Sagemaker Advantages

Topic	Details
Infrastructure Management	Spell was a pain to provision and maintain, consuming a lot of Infra Team time. Sagemaker is comparatively easy.
S3 Bucket Attachments	Spell could only mount S3 buckets in `ReadOnly` mode. Sagemaker bucket attachments can be configured granularly with IAM to support teams’ desired workflows.
Access Control	Spell did not support OIDC/SAML so we were forced to integrate with LDAP which further increased Infra Team burden. Sagemaker is an AWS product and thus provides seamless integration with AWS capabilities, including IAM and federated identity management.

Sagemaker Disadvantages

Topic	Details
Python panel widget performance issues	See this GitHub issue for details. This issue has been escalated to AWS support and they are looking into it.
No S3 mounting feature like SpellFS	SpellFS provided a performant S3 mounting solution that let folks interact with S3 like a POSIX filesystem. Sagemaker offers no such solution so we’re researching optimization options. See this GitHub issue for more information.

Project Team

Our ecdi-ace-sagemaker Slack channel where we’ve assembled our Tiger Team for Sagemaker R&D communication.

Project Status

We’re managing the Sagemaker deployment via this Sagemaker epic.

Known Issues

For a complete list of open issues please refer to this Sagemaker epic.
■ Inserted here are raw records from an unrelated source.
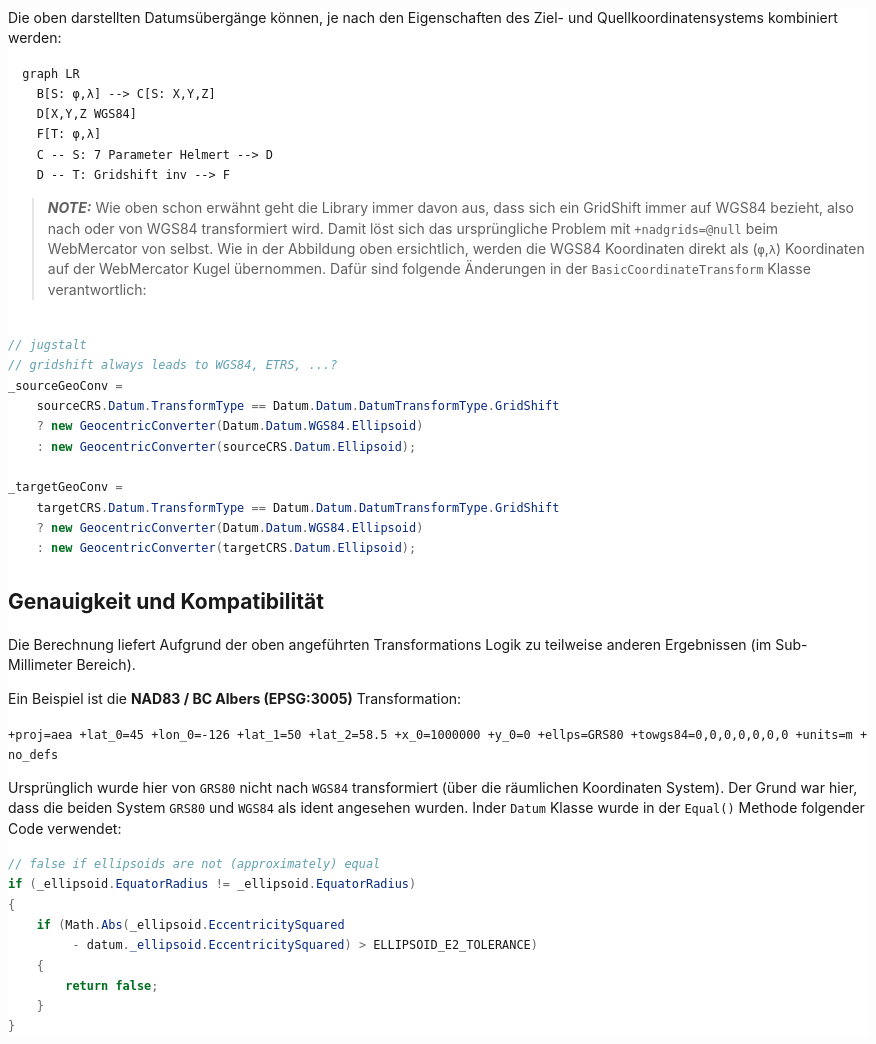 Die oben darstellten Datumsübergänge können, je nach den Eigenschaften des Ziel- und Quellkoordinatensystems kombiniert werden:

```mermaid
  graph LR
    B[S: φ,λ] --> C[S: X,Y,Z]
    D[X,Y,Z WGS84]
    F[T: φ,λ]
    C -- S: 7 Parameter Helmert --> D
    D -- T: Gridshift inv --> F
```

> **_NOTE:_** Wie oben schon erwähnt geht die Library immer davon aus, dass sich ein GridShift immer auf WGS84 bezieht, also nach oder von WGS84 transformiert wird. Damit löst sich das ursprüngliche Problem mit ``+nadgrids=@null`` beim WebMercator von selbst. Wie in der Abbildung oben ersichtlich, werden die WGS84 Koordinaten direkt als (``φ``,``λ``) Koordinaten auf der WebMercator Kugel übernommen. Dafür sind folgende Änderungen in der ``BasicCoordinateTransform`` Klasse verantwortlich:

```csharp

// jugstalt
// gridshift always leads to WGS84, ETRS, ...?
_sourceGeoConv =
    sourceCRS.Datum.TransformType == Datum.Datum.DatumTransformType.GridShift  
    ? new GeocentricConverter(Datum.Datum.WGS84.Ellipsoid)
    : new GeocentricConverter(sourceCRS.Datum.Ellipsoid);

_targetGeoConv =
    targetCRS.Datum.TransformType == Datum.Datum.DatumTransformType.GridShift
    ? new GeocentricConverter(Datum.Datum.WGS84.Ellipsoid)
    : new GeocentricConverter(targetCRS.Datum.Ellipsoid);
```

## Genauigkeit und Kompatibilität

Die Berechnung liefert Aufgrund der oben angeführten Transformations Logik zu teilweise anderen Ergebnissen (im Sub-Millimeter Bereich).

Ein Beispiel ist die **NAD83 / BC Albers (EPSG:3005)** Transformation:

``+proj=aea +lat_0=45 +lon_0=-126 +lat_1=50 +lat_2=58.5 +x_0=1000000 +y_0=0 +ellps=GRS80 +towgs84=0,0,0,0,0,0,0 +units=m +no_defs``

Ursprünglich wurde hier von ``GRS80`` nicht nach ``WGS84`` transformiert (über die räumlichen Koordinaten System).
Der Grund war hier, dass die beiden System ``GRS80`` und ``WGS84`` als ident angesehen wurden. Inder ``Datum`` Klasse 
wurde in der ``Equal()`` Methode folgender Code verwendet:

```csharp
// false if ellipsoids are not (approximately) equal
if (_ellipsoid.EquatorRadius != _ellipsoid.EquatorRadius)
{
    if (Math.Abs(_ellipsoid.EccentricitySquared
         - datum._ellipsoid.EccentricitySquared) > ELLIPSOID_E2_TOLERANCE)
    {
        return false;
    }
}
```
In this section I want to call out a few of the major items that you’ll probably notice.

Users can’t stop their own training jobs - This is an issue with IAM session tag inheritance and will impact other user activities. I’ve explained the root cause in significant detail and am working on a solution.
SSO users’ Sagemaker Studio profiles must be manually created

Studio Notebooks

NOTE: As of September 22, this functionality has been handed over to our Sagemaker Tiger Team for testing, the feedback from which will enable me to tune the configuration to suit our needs.

Architecture

This is an AWS diagram to provide a high level understanding of the topology. I’ll replace with something customized for our environment when I have more time.

QuickStart

To create and use a Studio (Jupyter) Notebook:

Login to AWS Console
Go to Amazon Sagemaker
Find your username in the Users panel at the top of the page.
Click the orange Launch App menu and select Studio

NOTES

If you don’t see your username in the list please ping @toddmichael in the Slack channel and I’ll get you setup in short order.
Initial Studio launch will take about two minutes to fire up. Subsequent launches will be much quicker.

ACE Controls & Features

The following controls/features are currently implemented:

Each onboarded user has their own user profile, tagged with their name and team.
Permissions enable users to access their apps, but not other’s apps.
Permissions provide the following S3 permissions:
read from any dataset bucket as well as the default Sagemaker bucket (s3://sagemaker-us-west-2-712649426017).
write to the /public and /${user-profile} paths of the Sagemaker bucket, but nowhere else.
Users can share notebook snapshots via the console. Shared snapshots are saved to s3://sagemaker-us-west-2-712649426017/public.

Caveats

Attribute Based Access Controls (ABACs)

I’m actively working on an implementation of ABACs (tag based access control) to enable teams to share resources and data within Sagemaker while simultaneously preventing access from team non-members).

At a high level it’ll work like this:

Every Sagemaker user (the Principal) will be created with tags that include their Team assignment.
Every Resource (Sagemaker resources, S3 data) will similarly be tagged with Team assignment.
Sagemaker actions will be permitted/denied based on whether or not the Principal Team tag matches the Resource Team tag.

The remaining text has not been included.